TASK INSTRUCTIONS: Look below for the line that contains "The VBS points", then copy it and each following line exactly, through and including the line that contains "Drones are placed hexagonally".

Collected data
=======
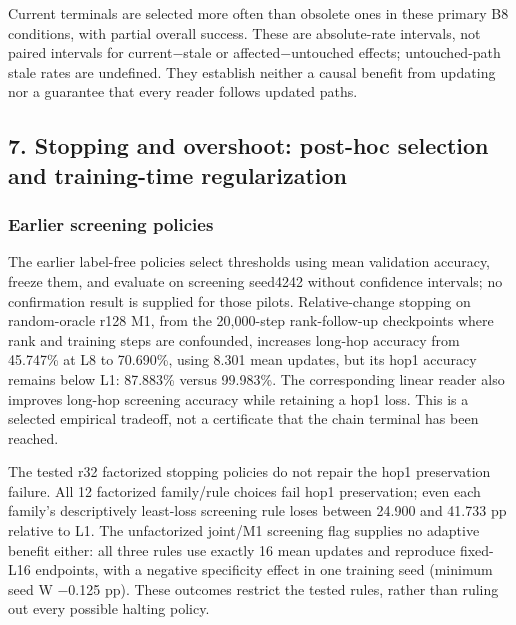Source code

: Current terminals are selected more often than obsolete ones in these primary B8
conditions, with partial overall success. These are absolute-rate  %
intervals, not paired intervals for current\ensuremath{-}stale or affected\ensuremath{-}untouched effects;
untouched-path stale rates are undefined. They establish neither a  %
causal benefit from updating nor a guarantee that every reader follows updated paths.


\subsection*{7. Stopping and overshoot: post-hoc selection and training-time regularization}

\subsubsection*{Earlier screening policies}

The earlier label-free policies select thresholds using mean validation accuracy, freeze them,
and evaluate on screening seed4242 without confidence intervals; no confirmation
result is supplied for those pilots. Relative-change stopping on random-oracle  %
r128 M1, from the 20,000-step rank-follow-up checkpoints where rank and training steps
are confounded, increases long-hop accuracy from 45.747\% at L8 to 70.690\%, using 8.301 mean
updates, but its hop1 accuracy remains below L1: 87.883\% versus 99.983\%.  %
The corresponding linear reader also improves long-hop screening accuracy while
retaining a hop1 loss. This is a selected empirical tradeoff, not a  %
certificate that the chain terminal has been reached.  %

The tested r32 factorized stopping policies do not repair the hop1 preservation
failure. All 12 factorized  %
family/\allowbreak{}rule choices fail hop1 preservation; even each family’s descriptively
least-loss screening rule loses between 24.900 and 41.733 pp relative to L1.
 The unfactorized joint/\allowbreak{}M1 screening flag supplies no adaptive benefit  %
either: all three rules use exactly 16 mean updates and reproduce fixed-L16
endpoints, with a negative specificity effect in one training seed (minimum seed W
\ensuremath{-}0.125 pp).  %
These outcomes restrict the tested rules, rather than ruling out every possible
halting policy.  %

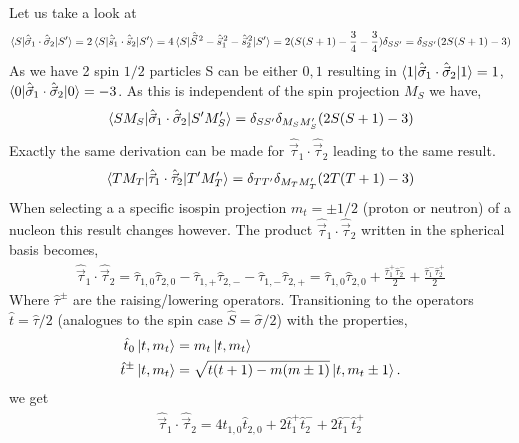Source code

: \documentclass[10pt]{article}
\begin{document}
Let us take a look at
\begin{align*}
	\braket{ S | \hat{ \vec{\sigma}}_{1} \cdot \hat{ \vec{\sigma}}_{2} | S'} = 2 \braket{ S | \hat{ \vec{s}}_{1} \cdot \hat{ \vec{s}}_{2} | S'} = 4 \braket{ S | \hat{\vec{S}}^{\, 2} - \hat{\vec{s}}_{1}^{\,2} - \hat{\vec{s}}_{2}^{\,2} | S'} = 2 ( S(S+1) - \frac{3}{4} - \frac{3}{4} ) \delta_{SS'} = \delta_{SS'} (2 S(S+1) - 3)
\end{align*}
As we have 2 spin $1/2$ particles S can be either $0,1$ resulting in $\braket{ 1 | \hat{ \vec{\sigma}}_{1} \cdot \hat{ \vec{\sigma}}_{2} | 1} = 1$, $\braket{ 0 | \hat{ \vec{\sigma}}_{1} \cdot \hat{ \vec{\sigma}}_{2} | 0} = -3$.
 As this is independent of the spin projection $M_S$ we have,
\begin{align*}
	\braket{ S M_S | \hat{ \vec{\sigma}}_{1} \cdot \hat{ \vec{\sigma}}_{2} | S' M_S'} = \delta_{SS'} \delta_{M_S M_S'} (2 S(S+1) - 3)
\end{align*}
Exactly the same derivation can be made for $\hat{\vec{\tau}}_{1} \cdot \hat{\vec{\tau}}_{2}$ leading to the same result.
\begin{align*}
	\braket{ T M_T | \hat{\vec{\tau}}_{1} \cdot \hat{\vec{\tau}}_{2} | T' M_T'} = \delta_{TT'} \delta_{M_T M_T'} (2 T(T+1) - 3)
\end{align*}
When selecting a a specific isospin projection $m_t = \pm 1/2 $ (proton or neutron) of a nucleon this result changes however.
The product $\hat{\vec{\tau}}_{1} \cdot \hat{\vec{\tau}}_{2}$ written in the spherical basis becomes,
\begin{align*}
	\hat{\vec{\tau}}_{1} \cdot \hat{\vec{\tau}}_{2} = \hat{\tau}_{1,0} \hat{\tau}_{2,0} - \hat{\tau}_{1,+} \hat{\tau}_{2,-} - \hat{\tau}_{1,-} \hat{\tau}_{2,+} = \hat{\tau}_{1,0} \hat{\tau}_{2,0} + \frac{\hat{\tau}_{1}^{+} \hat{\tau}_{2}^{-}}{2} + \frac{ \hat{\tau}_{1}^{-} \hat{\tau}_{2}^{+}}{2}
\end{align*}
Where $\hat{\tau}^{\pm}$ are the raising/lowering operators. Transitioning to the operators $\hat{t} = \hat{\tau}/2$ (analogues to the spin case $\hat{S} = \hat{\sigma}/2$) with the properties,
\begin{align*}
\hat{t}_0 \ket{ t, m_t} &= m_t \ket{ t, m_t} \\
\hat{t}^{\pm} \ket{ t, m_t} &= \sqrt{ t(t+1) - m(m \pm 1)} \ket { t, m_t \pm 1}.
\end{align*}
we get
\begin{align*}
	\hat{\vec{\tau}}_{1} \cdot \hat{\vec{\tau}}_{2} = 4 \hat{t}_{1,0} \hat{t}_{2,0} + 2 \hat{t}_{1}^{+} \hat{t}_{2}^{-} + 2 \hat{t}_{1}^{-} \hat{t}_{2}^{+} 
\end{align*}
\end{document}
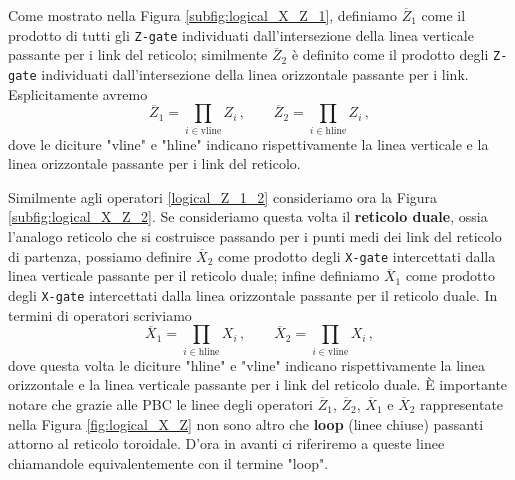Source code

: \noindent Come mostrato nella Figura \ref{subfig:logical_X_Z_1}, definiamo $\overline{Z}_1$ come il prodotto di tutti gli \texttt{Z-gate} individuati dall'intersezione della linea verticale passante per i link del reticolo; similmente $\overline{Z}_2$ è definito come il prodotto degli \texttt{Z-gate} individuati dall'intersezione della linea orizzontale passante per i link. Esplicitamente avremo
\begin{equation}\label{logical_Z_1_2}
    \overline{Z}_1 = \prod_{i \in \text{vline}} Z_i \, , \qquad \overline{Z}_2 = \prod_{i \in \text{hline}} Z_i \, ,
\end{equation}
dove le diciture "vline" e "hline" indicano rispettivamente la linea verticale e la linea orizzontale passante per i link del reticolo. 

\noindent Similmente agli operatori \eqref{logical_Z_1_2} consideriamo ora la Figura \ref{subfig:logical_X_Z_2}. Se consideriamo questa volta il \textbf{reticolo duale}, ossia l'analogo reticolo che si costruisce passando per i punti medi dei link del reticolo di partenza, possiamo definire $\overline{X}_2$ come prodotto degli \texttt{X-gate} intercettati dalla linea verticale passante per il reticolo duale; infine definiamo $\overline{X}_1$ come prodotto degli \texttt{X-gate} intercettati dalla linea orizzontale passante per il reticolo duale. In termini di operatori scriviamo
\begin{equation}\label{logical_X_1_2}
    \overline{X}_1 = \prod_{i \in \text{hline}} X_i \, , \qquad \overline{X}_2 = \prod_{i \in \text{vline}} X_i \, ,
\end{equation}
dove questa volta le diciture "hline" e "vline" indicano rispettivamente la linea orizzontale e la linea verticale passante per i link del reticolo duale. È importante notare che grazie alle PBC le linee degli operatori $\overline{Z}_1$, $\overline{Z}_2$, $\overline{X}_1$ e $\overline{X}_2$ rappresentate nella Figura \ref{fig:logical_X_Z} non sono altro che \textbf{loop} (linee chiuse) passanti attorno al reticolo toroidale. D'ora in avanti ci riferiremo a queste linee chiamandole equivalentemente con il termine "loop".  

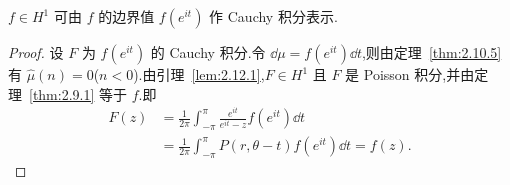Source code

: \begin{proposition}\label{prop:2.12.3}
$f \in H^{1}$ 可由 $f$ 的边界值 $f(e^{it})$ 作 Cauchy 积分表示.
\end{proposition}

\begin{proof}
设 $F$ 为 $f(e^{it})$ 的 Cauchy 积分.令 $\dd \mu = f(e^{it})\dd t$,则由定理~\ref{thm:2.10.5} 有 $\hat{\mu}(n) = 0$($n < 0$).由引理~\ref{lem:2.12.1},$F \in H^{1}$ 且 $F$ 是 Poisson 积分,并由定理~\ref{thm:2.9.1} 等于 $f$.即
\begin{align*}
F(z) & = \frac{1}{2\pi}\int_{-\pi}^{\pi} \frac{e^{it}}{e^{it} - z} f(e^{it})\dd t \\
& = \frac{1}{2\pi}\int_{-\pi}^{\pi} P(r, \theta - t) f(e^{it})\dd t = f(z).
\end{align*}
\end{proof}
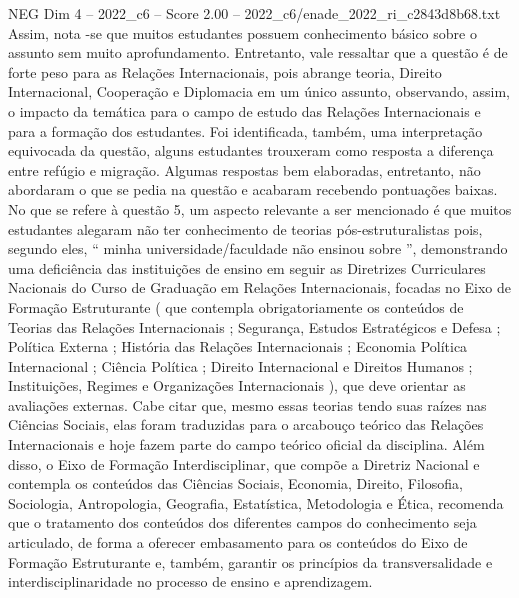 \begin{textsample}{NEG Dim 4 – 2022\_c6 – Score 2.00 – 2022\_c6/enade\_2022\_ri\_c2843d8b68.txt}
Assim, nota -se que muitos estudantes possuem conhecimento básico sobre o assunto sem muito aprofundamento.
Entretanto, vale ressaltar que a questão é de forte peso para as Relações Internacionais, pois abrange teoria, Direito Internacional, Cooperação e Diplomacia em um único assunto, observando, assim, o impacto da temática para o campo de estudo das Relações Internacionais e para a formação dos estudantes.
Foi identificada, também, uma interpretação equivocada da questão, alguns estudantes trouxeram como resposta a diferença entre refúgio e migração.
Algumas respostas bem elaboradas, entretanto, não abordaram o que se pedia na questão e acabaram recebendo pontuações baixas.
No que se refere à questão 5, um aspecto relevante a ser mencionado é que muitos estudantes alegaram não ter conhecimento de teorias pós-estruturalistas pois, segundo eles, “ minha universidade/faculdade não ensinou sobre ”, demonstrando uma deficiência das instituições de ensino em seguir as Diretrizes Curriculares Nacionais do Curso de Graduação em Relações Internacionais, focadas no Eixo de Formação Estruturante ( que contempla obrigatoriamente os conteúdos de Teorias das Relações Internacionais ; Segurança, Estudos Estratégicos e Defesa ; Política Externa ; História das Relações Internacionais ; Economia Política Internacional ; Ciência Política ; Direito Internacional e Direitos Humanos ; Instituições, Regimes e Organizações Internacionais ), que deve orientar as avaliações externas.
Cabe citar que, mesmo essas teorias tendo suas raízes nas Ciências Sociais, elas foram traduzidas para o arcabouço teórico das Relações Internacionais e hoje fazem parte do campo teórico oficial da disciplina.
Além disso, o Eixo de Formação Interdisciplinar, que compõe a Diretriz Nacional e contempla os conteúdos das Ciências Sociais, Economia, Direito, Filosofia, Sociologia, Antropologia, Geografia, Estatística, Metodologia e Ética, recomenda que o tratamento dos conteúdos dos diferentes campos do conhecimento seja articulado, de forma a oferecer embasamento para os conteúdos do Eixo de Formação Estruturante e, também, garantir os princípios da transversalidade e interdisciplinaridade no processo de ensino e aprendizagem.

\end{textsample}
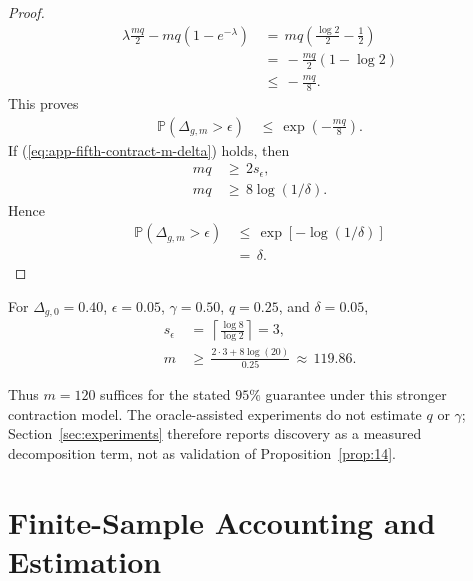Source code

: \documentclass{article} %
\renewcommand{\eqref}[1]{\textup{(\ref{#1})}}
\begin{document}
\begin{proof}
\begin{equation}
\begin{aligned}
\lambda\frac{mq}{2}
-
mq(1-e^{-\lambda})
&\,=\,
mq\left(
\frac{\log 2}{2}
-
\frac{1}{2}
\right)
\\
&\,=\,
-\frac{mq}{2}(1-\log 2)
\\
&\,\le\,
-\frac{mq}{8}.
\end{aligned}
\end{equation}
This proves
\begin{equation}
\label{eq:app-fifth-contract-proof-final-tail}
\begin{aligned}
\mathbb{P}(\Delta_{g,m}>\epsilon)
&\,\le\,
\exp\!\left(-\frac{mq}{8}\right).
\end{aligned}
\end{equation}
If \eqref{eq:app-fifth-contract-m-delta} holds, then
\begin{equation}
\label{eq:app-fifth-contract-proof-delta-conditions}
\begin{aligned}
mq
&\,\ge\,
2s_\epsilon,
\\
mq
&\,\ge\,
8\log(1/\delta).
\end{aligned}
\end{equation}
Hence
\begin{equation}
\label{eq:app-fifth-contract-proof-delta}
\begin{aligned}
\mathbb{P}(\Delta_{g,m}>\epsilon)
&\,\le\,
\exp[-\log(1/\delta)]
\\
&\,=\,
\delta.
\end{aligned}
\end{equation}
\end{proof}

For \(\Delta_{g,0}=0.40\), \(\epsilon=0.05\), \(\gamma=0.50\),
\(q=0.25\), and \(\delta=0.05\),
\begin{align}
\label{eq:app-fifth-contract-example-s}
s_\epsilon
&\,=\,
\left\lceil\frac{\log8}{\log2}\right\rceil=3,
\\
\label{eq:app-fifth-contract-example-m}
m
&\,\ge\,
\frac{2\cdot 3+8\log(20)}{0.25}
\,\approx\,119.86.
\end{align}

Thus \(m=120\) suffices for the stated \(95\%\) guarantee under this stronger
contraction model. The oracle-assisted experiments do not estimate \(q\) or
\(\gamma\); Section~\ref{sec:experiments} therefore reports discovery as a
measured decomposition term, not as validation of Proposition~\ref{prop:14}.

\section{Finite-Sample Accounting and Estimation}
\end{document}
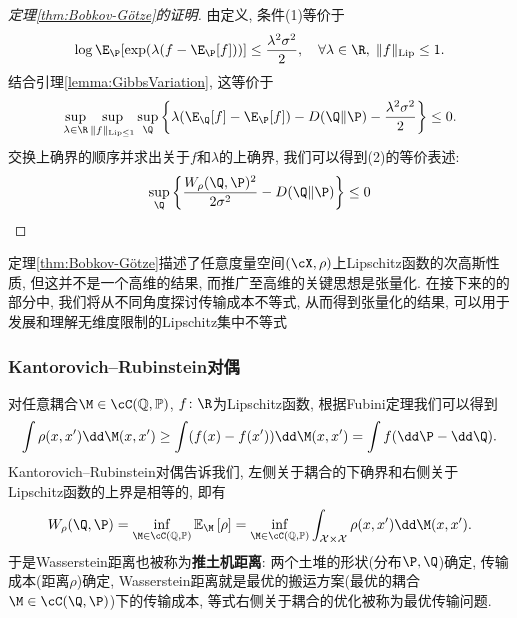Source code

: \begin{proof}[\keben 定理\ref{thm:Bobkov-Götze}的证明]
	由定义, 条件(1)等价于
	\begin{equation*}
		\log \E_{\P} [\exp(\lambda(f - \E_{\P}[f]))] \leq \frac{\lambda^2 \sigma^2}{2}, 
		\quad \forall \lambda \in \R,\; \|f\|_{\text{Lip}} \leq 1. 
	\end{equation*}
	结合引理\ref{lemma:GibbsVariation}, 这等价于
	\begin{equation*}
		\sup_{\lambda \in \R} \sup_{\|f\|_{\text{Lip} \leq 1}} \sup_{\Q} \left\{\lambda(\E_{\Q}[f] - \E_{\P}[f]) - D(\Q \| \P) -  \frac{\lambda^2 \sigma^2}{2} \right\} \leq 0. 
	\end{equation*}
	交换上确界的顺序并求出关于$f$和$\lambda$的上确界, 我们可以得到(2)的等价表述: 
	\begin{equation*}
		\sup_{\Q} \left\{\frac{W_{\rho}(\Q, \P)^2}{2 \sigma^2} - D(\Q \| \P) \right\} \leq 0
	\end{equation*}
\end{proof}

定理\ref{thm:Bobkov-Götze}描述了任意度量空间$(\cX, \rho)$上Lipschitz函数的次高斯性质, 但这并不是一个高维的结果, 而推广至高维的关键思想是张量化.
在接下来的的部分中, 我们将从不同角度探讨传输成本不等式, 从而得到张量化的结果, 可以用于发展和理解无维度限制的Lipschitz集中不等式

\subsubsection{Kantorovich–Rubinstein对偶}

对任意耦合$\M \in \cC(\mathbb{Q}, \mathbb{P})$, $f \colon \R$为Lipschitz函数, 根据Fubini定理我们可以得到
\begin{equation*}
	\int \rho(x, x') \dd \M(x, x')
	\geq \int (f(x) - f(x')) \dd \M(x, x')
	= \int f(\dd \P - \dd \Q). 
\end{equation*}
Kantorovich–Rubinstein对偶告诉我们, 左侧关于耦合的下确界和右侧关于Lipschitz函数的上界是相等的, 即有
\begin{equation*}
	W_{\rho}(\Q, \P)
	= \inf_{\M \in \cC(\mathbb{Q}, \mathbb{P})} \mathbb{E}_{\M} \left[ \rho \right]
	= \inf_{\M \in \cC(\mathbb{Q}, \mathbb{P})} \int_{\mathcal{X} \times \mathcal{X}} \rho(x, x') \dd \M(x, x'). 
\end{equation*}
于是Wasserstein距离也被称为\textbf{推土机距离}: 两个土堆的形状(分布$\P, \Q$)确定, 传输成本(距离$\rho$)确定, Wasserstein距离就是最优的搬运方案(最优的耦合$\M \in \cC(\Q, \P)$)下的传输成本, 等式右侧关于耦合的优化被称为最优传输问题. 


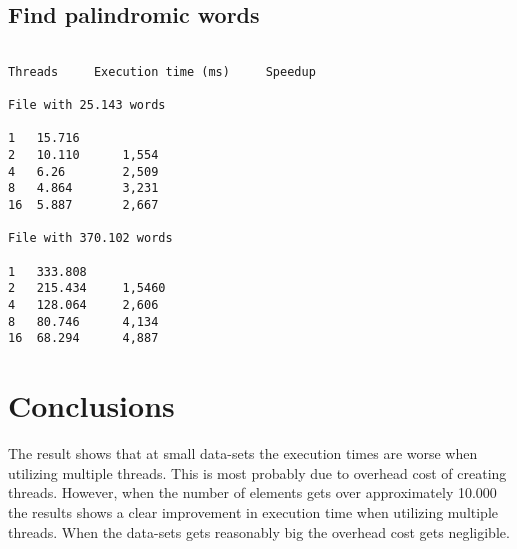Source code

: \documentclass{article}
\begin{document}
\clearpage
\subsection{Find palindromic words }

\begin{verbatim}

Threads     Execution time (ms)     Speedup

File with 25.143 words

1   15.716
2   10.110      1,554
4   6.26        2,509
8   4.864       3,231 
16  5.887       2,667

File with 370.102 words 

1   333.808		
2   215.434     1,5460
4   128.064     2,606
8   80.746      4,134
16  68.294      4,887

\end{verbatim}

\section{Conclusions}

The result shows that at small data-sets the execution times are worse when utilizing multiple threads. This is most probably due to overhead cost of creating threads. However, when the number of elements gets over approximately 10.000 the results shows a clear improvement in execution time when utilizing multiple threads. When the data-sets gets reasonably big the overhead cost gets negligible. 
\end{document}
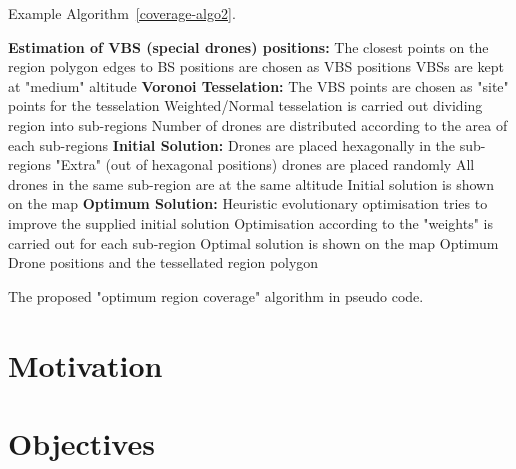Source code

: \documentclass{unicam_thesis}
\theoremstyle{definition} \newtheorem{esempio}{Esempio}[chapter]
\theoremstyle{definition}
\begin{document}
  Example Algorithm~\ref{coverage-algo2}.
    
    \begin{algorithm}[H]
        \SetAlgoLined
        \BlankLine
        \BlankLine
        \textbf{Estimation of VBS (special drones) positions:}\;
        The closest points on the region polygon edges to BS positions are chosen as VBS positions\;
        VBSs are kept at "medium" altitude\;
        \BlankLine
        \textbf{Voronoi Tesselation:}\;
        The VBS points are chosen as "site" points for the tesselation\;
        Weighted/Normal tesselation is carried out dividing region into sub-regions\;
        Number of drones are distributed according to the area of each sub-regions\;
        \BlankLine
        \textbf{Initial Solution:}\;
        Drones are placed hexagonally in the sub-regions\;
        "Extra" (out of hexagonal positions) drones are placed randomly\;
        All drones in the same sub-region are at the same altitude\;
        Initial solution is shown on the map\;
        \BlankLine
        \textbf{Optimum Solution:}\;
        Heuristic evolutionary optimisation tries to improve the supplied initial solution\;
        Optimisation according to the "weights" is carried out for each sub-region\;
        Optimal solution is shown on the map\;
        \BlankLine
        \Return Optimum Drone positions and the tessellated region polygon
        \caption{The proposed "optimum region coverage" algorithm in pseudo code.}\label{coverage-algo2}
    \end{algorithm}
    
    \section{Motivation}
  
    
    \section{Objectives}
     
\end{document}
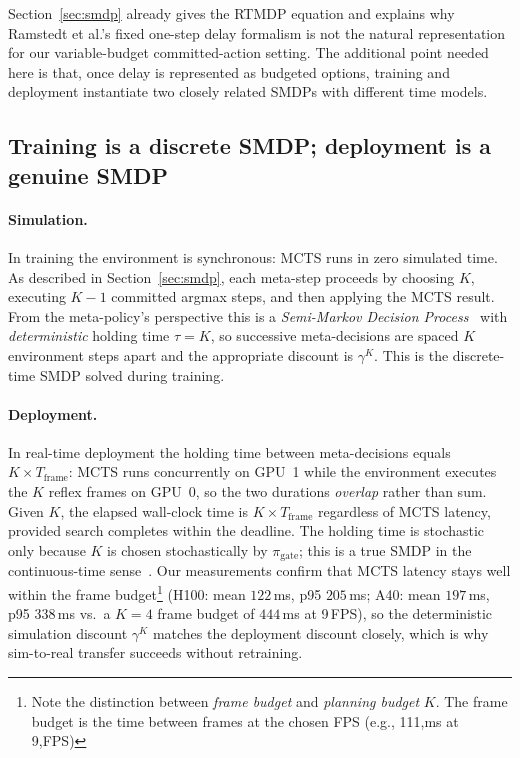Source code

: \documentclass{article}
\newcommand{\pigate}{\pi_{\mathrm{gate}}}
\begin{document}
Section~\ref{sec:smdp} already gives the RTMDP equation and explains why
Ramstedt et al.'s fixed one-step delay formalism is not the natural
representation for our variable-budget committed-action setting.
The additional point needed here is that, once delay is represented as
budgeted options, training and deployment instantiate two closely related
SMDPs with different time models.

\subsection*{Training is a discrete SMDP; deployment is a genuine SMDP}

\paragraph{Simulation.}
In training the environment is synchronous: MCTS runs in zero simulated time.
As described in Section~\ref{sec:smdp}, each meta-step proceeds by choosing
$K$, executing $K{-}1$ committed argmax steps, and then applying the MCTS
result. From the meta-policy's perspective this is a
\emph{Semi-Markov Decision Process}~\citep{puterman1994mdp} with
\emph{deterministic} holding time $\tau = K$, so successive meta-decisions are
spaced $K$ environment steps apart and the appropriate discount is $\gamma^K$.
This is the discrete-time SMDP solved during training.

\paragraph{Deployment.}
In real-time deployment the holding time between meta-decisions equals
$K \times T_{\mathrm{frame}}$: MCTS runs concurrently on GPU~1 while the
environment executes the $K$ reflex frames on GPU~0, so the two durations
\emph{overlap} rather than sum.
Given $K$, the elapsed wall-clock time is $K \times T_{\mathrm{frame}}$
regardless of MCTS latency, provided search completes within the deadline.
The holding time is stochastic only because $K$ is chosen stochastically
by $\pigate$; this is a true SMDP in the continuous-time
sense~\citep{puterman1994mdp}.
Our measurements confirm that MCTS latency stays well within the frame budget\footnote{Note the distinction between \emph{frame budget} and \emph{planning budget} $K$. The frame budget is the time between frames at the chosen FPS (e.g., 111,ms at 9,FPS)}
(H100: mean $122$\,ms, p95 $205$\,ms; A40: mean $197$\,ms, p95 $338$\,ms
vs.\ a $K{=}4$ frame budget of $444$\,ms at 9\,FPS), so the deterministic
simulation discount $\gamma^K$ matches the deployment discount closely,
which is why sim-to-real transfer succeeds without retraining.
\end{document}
=======
SOLUTION TO THE PROBLEM:
        The VBS points are chosen as "site" points for the tesselation\;
        Weighted/Normal tesselation is carried out dividing region into sub-regions\;
        Number of drones are distributed according to the area of each sub-regions\;
        \BlankLine
        \textbf{Initial Solution:}\;
        Drones are placed hexagonally in the sub-regions\;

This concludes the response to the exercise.